● What you have to do
What are the lines, written out exactly, from the one containing "to clean body." to the end of the entries below? Include both ends and nothing more.

********************

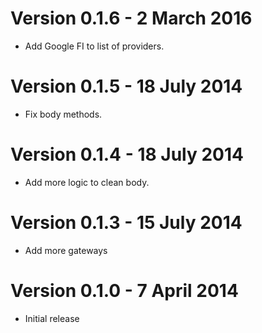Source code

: # Version 0.1.6 - 2 March 2016

* Add Google FI to list of providers.

# Version 0.1.5 - 18 July 2014

* Fix body methods.

# Version 0.1.4 - 18 July 2014

* Add more logic to clean body.

# Version 0.1.3 - 15 July 2014

* Add more gateways

# Version 0.1.0 - 7 April 2014

* Initial release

********************

● Answer
* Add more logic to clean body.

# Version 0.1.3 - 15 July 2014

* Add more gateways

# Version 0.1.0 - 7 April 2014

* Initial release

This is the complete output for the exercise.